5. The plaintiff, as opposite party in the counter-claim of the defendant No. 1, filed a written statement, wherein she challenged, inter alia, the

maintainability of the counterclaim by pointing out that the counter-claim is barred by the provisions of limitation as embodied in the Hindu

Marriage Act, 1955, and that the suit was also barred in terms of Order 23 Rule 2 of the CPC inasmuch as the defendant No. 1-appellant herein

had approached the Court with the same cause of action, by way of a suit, which had given rise to Title Suit (Divorce) 88/91, in the Court of the

District Judge, Kamrup, and that the said suit, having been transferred to the Family Court, Kamrup, came to be registered as FC (Civil) No.

96/92, which was withdrawn by the defendant No. 1 himself, on 31.07.1993, without obtaining any liberty to institute any fresh suit or application

or without reserving any liberty or right in this regard. This apart, the plaintiff-respondent herein also contended that the counter-claim was barred

in terms of the provisions of Section 12(2)(a)(i) inasmuch as according to the plaintiff-respondent herein, no petition for annulling a marriage shall

be entertained, in the light of the provisions of Section 12(2)(a)(i), if the petition is presented more than one year after the fraud had been

discovered and, since, according to the defendant, the fraud had been committed on him, on 19.11.1984, when his marriage had been solemnized

with the plaintiff-respondent by suppressing the fact of her earlier pregnancy, abortion and about her illicit relationship with the said Atul Chandra

Paul, the counter-claim was not maintainable.

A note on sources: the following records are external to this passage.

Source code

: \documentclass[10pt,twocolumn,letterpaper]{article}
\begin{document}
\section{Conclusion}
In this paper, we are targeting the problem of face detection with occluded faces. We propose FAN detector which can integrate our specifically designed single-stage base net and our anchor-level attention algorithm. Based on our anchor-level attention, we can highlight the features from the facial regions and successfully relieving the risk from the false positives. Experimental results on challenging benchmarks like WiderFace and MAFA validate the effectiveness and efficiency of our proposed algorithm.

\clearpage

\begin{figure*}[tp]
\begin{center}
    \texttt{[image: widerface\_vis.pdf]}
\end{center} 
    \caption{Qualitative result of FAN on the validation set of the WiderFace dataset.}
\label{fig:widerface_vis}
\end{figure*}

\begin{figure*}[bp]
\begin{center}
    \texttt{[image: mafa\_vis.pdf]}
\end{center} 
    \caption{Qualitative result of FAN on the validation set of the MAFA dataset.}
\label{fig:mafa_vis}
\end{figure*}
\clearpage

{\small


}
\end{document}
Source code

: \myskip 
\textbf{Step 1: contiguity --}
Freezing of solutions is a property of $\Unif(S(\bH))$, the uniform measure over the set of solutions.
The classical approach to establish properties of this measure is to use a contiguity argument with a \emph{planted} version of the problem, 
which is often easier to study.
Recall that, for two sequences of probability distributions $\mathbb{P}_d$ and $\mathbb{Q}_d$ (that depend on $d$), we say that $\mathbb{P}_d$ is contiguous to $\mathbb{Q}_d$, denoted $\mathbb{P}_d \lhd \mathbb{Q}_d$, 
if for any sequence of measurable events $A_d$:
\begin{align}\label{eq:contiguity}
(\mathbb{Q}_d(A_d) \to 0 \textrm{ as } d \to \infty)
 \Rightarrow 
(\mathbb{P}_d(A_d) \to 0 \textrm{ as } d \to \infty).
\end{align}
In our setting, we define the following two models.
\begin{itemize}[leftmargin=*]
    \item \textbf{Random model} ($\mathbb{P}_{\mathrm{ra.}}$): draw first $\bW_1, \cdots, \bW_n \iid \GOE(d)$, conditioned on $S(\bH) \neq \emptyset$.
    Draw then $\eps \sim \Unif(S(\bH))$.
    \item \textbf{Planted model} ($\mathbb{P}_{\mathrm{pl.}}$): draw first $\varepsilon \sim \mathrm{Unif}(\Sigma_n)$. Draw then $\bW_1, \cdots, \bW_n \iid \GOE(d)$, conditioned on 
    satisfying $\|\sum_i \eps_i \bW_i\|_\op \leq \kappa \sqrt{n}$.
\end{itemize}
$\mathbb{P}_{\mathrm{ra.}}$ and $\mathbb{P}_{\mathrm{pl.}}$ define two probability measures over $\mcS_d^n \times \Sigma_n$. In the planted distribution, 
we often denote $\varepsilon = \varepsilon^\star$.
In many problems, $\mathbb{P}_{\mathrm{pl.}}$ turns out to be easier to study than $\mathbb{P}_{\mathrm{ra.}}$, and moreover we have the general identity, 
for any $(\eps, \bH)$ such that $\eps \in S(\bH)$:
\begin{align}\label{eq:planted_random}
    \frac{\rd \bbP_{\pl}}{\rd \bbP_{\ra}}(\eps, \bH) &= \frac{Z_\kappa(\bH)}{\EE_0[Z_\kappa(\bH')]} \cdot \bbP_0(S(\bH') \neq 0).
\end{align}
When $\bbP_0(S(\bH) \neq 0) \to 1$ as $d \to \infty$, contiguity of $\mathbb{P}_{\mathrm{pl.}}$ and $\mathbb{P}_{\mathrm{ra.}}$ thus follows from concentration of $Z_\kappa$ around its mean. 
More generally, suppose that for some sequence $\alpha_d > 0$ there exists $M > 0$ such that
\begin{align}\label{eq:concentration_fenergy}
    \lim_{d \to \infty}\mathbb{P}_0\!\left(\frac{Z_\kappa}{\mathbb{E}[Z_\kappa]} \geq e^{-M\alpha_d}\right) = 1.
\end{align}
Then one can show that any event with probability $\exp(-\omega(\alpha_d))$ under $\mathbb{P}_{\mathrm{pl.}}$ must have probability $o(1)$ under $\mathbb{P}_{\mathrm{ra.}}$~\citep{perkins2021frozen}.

6. The learned Family Court, having considered the pleadings of the parties, framed the following issues for determination:

(i) Whether the suit was barred u/s 11 of the Code of Civil Procedure?

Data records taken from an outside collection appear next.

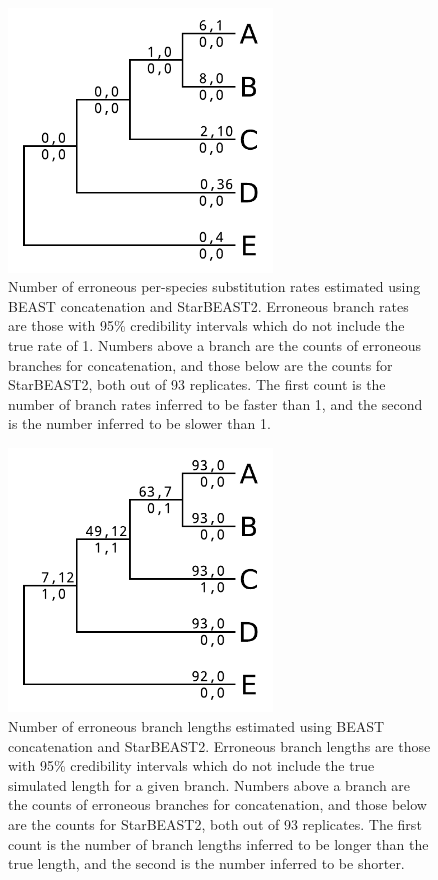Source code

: \documentclass[12pt]{article}
\begin{document}
\clearpage

\begin{figure}[htb!]
\centering
\includegraphics[width=7cm]{false_branch_rates.pdf}
\caption
{Number of erroneous per-species substitution rates estimated using BEAST concatenation and StarBEAST2. Erroneous
branch rates are those with 95\% credibility intervals which do not include the true rate of 1.
Numbers above a branch are the counts of erroneous branches for concatenation, and those
below are the counts for StarBEAST2, both out of 93 replicates. The first count is
the number of branch rates inferred to be faster than 1, and the
second is the number inferred to be slower than 1.}
\label{fig:spilsBranchRates}
\end{figure}

\begin{figure}[htb!]
\centering
\includegraphics[width=7cm]{false_branch_lengths.pdf}
\caption
{Number of erroneous branch lengths estimated using BEAST concatenation and StarBEAST2. Erroneous
branch lengths are those with 95\% credibility intervals which do not include the true simulated length for a given branch.
Numbers above a branch are the counts of erroneous branches for concatenation, and those
below are the counts for StarBEAST2, both out of 93 replicates. The first count is
the number of branch lengths inferred to be longer than the true length, and the
second is the number inferred to be shorter.}
\label{fig:spilsBranchLengths}
\end{figure}
\end{document}
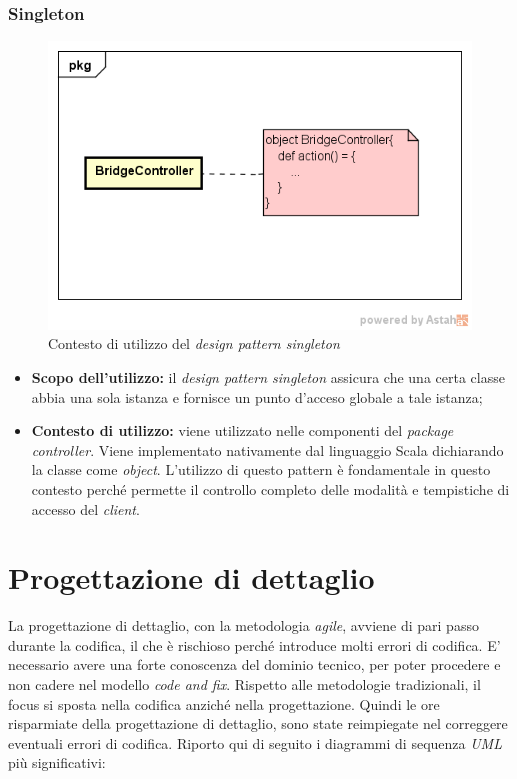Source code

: \subsubsection{Singleton}
\begin{figure}[h]
\centering
\includegraphics[scale=0.50]{immagini/singleton}
\caption{Contesto di utilizzo del \emph{design pattern singleton}}
\label{fig:pattern-singleton}
\end{figure}
\begin{itemize}
\item\textbf{Scopo dell'utilizzo:} il \emph{design pattern singleton} assicura che una certa classe abbia una sola istanza e fornisce un punto d'acceso globale a tale istanza;
\item \textbf{Contesto di utilizzo:} viene utilizzato nelle componenti del \emph{package controller}. Viene implementato nativamente dal linguaggio Scala dichiarando la classe come \emph{object}. L'utilizzo di questo pattern è fondamentale in questo contesto perché permette il controllo completo delle modalità e tempistiche di accesso del \emph{client}.
\end{itemize}



\newpage
\section{Progettazione di dettaglio}
La progettazione di dettaglio, con la metodologia \emph{agile}, avviene di pari passo durante la codifica, il che è rischioso perché introduce molti errori di codifica. E' necessario avere una forte conoscenza del dominio tecnico, per poter procedere e non cadere nel modello \emph{code and fix}. Rispetto alle metodologie tradizionali, il focus si sposta nella codifica anziché nella progettazione. Quindi le ore risparmiate della progettazione di dettaglio, sono state reimpiegate nel correggere eventuali errori di codifica. Riporto qui di seguito i diagrammi di sequenza \emph{UML} più significativi:
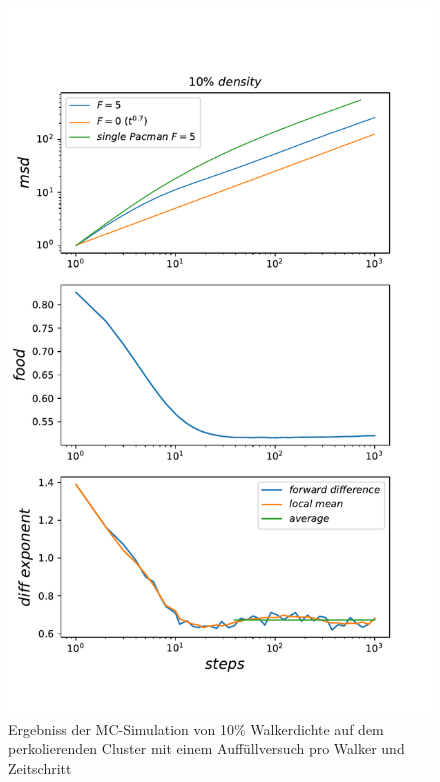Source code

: \documentclass[a4paper, 12pt]{report}
\begin{document}
\begin{figure}[H]
	\centering
	\includegraphics[scale=0.75]{10percent_new_food1.pdf}
	\caption{Ergebniss der MC-Simulation von 10\% Walkerdichte auf dem perkolierenden Cluster mit einem Auffüllversuch pro Walker und Zeitschritt}
\end{figure}

\clearpage
\end{document}
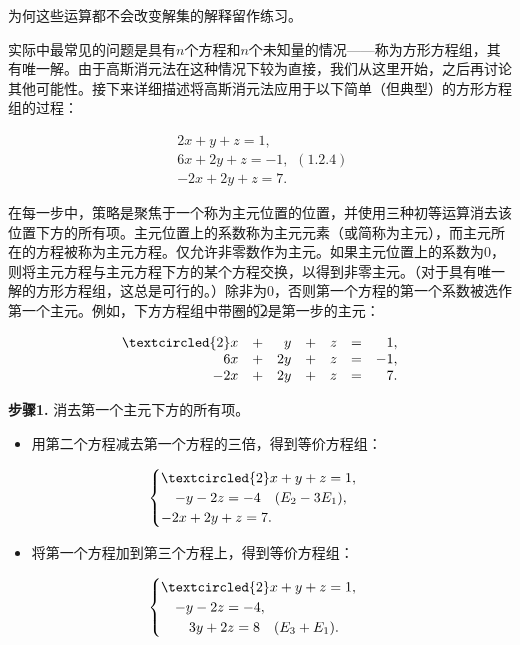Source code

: 为何这些运算都不会改变解集的解释留作练习。

实际中最常见的问题是具有\( n \)个方程和\( n \)个未知量的情况——称为\(\textbf{方形方程组}\)，其有唯一解。由于高斯消元法在这种情况下较为直接，我们从这里开始，之后再讨论其他可能性。接下来详细描述将高斯消元法应用于以下简单（但典型）的方形方程组的过程：

\[\begin{aligned}2x+y+z=1,\\6x+2y+z=-1,\\-2x+2y+z=7.\end{aligned} (1.2.4)\]

在每一步中，策略是聚焦于一个称为\(\textbf{主元位置}\)的位置，并使用三种初等运算消去该位置下方的所有项。主元位置上的系数称为\(\textbf{主元元素}\)（或简称为\(\textbf{主元}\)），而主元所在的方程被称为\(\textbf{主元方程}\)。仅允许非零数作为主元。如果主元位置上的系数为0，则将主元方程与主元方程下方的某个方程交换，以得到非零主元。（对于具有唯一解的方形方程组，这总是可行的。）除非为0，否则第一个方程的第一个系数被选作第一个主元。例如，下方方程组中带圈的\textcircled{2}是第一步的主元：

\[\begin{array}{rcrcrcr}\textcircled{2}x&+&y&+&z&=&1,\\6x&+&2y&+&z&=&-1,\\-2x&+&2y&+&z&=&7.\end{array}\]

\textbf{步骤1.} 消去第一个主元下方的所有项。
\begin{itemize}
	\item 用第二个方程减去第一个方程的三倍，得到等价方程组：
\end{itemize}

\[
\begin{cases}
	\textcircled{2}x + y + z = 1, \\
	\quad - y - 2z = -4 \quad (E_2 - 3E_1), \\
	-2x + 2y + z = 7.
\end{cases}
\]

\begin{itemize}
	\item 将第一个方程加到第三个方程上，得到等价方程组：
\end{itemize}
\[
\begin{cases}
	\textcircled{2}x + y + z = 1, \\
	\quad - y - 2z = -4, \\
	\quad\quad 3y + 2z = 8 \quad (E_3 + E_1).
\end{cases}
\]

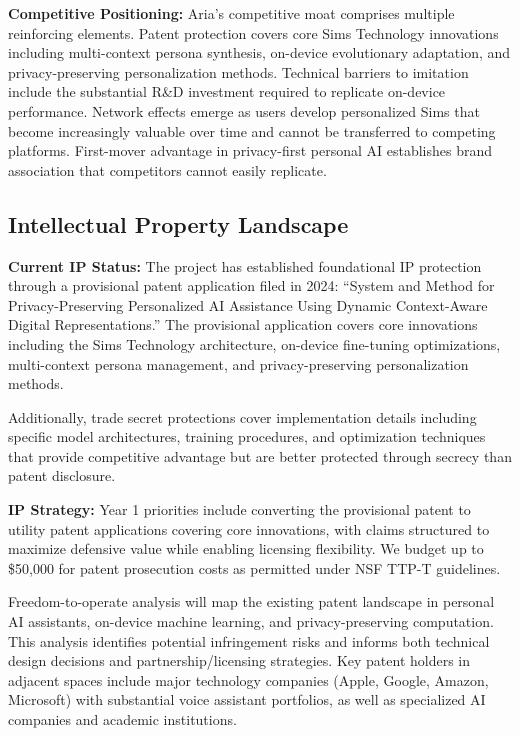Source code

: \documentclass[11pt]{article}
\begin{document}
\textbf{Competitive Positioning:}
Aria's competitive moat comprises multiple reinforcing elements. Patent protection covers core Sims Technology innovations including multi-context persona synthesis, on-device evolutionary adaptation, and privacy-preserving personalization methods. Technical barriers to imitation include the substantial R\&D investment required to replicate on-device performance. Network effects emerge as users develop personalized Sims that become increasingly valuable over time and cannot be transferred to competing platforms. First-mover advantage in privacy-first personal AI establishes brand association that competitors cannot easily replicate.

\vspace*{-8pt}
\subsection{Intellectual Property Landscape}
\vspace*{-8pt}
\textbf{Current IP Status:}
The project has established foundational IP protection through a provisional patent application filed in 2024: ``System and Method for Privacy-Preserving Personalized AI Assistance Using Dynamic Context-Aware Digital Representations.'' The provisional application covers core innovations including the Sims Technology architecture, on-device fine-tuning optimizations, multi-context persona management, and privacy-preserving personalization methods.

Additionally, trade secret protections cover implementation details including specific model architectures, training procedures, and optimization techniques that provide competitive advantage but are better protected through secrecy than patent disclosure.

\textbf{IP Strategy:}
Year 1 priorities include converting the provisional patent to utility patent applications covering core innovations, with claims structured to maximize defensive value while enabling licensing flexibility. We budget up to \$50,000 for patent prosecution costs as permitted under NSF TTP-T guidelines.

Freedom-to-operate analysis will map the existing patent landscape in personal AI assistants, on-device machine learning, and privacy-preserving computation. This analysis identifies potential infringement risks and informs both technical design decisions and partnership/licensing strategies. Key patent holders in adjacent spaces include major technology companies (Apple, Google, Amazon, Microsoft) with substantial voice assistant portfolios, as well as specialized AI companies and academic institutions.
\end{document}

(ii) Whether the suit was barred by law of limitation?

(iii) Whether the counter-claim-raised by the defendant No. 1 was maintainable under the provision of law in force and the counter-claim was

barred under the provision of Order 23 Rule 2 of the Code of Civil Procedure?

(iv) Whether the plaintiff was entitled to be maintained by the defendant as her husband u/s 18(e) of the Hindu Adoption and Maintenance Act,

1956, and, if so, what would be the amount of maintenance per month and from which date the plaintiff would be entitled to maintenance?

(v) Whether the plaintiff is entitled to any other relief or reliefs?

(vi) Whether the defendant was entitled to a decree of nullity of marriage under the provisions of Hindu Marriage Act, 1956, in the present suit?

(vii) Whether the plaintiff was married to the defendant No. 1 and, if so, whether fraud had been committed upon the defendant No. 1 by

suppressing the material facts of in-chastity of the plaintiff at the time of settlement of marriage?

(viii) Whether plaintiff had committed fraud and, if so, whether the plaintiff was entitled to any maintenance from the defendant No. 1?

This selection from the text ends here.